▸ ABOUT THIS TASK
Using the data below, copy each line that includes the word "velha".

▸ STORED DATA
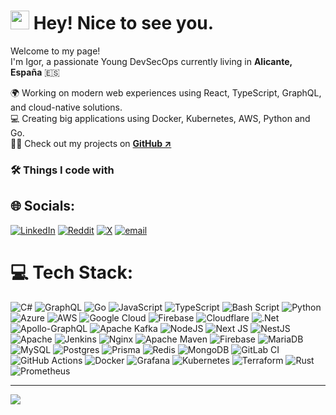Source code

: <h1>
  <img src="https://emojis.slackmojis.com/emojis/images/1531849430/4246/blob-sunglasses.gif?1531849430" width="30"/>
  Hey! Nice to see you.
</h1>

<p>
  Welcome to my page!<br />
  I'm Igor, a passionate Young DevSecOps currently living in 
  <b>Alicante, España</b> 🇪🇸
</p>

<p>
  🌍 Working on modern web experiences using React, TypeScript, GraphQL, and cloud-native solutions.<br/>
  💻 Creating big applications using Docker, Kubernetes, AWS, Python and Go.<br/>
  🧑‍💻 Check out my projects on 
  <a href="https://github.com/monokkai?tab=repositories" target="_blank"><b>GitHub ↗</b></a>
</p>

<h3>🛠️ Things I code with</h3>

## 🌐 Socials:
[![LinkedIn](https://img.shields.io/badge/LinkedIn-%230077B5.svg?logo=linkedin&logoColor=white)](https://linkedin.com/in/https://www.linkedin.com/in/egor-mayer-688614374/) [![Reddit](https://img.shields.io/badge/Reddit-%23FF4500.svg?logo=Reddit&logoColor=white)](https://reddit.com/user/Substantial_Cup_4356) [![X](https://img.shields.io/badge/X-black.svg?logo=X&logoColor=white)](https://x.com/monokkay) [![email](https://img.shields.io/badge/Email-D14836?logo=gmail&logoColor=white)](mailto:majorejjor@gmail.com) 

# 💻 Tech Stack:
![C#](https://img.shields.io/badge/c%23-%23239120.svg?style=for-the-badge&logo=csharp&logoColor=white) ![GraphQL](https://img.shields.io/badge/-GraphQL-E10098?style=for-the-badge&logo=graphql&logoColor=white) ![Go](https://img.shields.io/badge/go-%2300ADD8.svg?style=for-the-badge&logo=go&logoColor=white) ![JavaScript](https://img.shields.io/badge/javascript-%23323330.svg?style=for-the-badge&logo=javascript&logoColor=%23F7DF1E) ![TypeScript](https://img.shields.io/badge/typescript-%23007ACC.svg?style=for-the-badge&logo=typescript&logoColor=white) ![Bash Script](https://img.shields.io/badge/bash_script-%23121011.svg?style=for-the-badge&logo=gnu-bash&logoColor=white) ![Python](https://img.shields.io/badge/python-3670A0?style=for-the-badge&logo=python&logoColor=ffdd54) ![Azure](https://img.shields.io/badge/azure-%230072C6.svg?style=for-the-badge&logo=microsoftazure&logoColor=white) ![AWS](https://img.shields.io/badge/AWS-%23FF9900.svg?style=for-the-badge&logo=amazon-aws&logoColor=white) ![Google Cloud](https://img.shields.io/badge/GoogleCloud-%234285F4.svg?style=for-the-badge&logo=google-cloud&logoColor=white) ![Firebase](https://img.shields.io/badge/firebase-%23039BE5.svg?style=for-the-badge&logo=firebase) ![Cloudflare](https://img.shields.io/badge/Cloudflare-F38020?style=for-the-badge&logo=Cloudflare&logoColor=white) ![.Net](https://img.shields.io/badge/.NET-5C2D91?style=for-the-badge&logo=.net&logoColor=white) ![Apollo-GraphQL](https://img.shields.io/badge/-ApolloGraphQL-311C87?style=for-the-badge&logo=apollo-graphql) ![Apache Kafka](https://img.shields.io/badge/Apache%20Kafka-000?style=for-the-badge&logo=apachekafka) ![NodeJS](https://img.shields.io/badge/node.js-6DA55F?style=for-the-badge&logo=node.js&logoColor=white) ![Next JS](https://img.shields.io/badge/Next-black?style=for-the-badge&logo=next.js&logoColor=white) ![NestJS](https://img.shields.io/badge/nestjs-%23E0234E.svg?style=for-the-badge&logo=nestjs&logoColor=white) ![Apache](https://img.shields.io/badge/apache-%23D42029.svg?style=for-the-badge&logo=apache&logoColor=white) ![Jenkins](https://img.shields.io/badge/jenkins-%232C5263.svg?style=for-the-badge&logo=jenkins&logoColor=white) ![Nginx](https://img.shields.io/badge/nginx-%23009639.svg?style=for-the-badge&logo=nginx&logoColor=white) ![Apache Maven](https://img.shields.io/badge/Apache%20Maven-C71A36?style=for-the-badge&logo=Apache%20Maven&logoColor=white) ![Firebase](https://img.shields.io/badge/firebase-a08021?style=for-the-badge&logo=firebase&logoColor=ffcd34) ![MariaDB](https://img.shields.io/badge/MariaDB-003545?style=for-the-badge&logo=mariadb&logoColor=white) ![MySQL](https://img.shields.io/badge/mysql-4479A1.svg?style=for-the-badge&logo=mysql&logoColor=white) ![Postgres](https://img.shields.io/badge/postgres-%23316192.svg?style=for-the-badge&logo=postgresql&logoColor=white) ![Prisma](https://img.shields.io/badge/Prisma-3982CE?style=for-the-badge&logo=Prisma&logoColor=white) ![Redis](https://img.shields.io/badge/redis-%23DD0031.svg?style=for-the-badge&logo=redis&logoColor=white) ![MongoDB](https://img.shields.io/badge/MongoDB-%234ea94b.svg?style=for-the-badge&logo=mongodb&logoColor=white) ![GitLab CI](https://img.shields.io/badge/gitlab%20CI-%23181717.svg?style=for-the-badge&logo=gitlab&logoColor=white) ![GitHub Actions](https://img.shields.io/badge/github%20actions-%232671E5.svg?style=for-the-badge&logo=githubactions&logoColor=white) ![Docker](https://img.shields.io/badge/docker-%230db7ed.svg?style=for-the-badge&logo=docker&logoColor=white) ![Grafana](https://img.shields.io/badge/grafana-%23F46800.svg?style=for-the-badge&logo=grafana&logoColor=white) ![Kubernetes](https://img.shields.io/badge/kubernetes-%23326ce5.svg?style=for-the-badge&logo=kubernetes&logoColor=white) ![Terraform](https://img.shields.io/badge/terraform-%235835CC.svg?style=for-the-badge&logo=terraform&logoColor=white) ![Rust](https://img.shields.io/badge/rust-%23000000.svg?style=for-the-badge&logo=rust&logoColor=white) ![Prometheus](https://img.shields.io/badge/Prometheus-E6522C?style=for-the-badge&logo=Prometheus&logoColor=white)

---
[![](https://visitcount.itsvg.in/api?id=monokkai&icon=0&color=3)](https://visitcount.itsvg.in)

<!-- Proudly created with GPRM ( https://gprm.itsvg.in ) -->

--

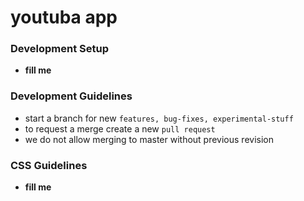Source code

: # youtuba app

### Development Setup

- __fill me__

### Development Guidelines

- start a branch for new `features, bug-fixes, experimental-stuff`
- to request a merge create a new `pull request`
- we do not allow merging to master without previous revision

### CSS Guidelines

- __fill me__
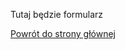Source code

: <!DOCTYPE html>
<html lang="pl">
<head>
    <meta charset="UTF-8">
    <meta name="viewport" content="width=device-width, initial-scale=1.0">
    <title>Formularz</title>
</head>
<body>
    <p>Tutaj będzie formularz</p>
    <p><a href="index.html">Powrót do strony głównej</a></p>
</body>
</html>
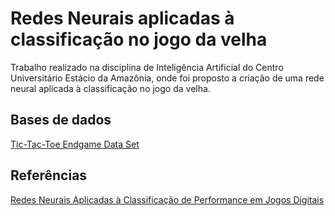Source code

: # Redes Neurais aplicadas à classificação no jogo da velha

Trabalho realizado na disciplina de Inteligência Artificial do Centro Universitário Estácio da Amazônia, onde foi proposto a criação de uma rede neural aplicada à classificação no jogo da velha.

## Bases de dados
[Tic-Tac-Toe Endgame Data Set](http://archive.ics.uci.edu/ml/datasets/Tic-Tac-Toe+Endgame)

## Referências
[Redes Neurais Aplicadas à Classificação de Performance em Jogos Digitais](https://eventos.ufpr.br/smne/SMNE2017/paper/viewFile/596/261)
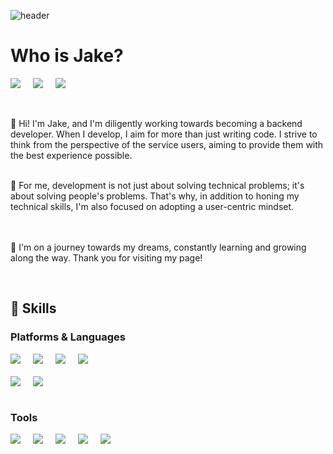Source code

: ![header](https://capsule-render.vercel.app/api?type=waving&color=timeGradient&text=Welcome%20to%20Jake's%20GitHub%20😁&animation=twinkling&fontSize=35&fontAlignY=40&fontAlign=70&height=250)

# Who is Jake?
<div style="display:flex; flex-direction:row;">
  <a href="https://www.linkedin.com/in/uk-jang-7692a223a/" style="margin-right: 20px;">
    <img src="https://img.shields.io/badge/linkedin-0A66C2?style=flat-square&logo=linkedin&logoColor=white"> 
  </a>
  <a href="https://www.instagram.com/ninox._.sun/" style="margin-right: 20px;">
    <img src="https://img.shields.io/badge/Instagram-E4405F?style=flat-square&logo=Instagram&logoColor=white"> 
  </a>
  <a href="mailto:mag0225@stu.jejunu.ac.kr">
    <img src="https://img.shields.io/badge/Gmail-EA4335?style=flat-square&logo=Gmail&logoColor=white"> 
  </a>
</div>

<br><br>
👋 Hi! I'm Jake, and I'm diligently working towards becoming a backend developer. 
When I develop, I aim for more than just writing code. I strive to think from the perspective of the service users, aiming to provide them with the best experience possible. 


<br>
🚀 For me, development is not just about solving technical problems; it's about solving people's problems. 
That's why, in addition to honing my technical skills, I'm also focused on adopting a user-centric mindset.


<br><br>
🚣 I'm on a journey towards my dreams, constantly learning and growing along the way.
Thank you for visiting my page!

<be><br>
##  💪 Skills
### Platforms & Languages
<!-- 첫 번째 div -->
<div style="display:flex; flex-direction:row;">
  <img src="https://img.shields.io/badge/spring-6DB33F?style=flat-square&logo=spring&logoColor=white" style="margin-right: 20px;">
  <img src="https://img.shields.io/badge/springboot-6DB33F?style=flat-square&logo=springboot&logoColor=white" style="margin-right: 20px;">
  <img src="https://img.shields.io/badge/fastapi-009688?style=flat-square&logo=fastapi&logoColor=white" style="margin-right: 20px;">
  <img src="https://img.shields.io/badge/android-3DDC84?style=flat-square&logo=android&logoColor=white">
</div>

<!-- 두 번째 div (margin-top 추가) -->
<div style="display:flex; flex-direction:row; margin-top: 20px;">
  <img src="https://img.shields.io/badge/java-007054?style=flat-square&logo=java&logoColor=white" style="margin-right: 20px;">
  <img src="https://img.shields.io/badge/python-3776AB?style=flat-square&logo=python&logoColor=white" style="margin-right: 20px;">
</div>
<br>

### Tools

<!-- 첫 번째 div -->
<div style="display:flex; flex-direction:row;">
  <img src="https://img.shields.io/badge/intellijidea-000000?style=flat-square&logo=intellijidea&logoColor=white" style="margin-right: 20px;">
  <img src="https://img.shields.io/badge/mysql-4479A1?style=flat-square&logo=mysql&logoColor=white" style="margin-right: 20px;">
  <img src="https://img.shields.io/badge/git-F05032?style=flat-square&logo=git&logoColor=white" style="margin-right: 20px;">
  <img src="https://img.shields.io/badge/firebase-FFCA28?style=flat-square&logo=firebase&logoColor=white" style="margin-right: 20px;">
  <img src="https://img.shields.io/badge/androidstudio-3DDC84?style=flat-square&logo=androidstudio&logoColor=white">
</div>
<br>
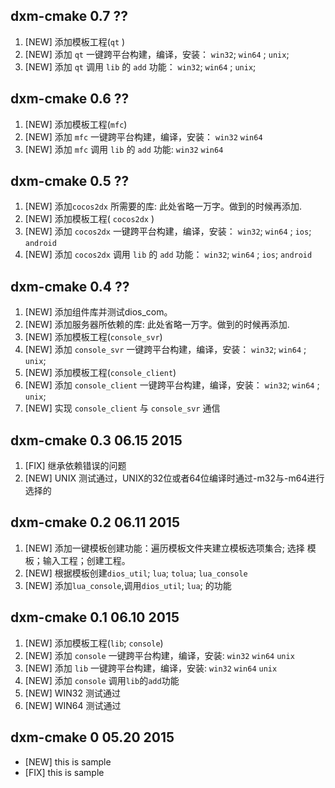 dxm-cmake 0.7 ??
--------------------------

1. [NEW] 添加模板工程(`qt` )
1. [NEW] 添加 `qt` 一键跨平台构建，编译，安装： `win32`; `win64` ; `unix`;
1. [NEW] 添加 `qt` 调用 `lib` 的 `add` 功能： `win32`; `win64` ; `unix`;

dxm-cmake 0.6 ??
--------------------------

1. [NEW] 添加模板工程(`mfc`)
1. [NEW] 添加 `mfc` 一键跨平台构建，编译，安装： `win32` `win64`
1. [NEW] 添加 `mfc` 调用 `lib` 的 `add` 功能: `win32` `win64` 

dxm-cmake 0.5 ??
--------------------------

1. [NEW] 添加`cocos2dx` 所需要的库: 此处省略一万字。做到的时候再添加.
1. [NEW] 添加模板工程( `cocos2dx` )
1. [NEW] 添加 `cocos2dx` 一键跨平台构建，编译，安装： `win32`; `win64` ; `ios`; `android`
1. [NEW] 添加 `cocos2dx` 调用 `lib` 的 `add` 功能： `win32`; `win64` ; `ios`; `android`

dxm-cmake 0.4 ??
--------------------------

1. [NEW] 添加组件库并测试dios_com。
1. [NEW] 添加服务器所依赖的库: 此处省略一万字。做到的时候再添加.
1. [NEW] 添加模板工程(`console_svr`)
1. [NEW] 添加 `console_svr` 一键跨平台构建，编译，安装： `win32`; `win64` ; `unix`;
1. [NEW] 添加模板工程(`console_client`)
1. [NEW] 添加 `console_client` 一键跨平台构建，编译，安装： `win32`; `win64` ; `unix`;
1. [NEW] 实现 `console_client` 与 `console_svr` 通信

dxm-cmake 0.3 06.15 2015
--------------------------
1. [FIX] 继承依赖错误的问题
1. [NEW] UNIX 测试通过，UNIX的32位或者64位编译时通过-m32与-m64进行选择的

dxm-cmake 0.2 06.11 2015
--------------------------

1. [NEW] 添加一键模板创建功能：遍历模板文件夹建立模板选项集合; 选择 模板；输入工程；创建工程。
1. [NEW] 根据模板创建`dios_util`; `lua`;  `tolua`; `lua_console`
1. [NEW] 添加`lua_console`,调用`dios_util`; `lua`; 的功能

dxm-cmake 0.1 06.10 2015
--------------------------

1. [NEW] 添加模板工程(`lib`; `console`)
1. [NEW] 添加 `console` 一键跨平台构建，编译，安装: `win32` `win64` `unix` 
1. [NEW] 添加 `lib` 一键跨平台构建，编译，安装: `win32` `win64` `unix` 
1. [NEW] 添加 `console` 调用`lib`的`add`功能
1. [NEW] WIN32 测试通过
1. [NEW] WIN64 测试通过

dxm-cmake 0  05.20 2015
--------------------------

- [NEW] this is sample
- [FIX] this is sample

▸ SOLUTION
: # Redes Neurais aplicadas à classificação no jogo da velha
Trabalho realizado na disciplina de Inteligência Artificial do Centro Universitário Estácio da Amazônia, onde foi proposto a criação de uma rede neural aplicada à classificação no jogo da velha.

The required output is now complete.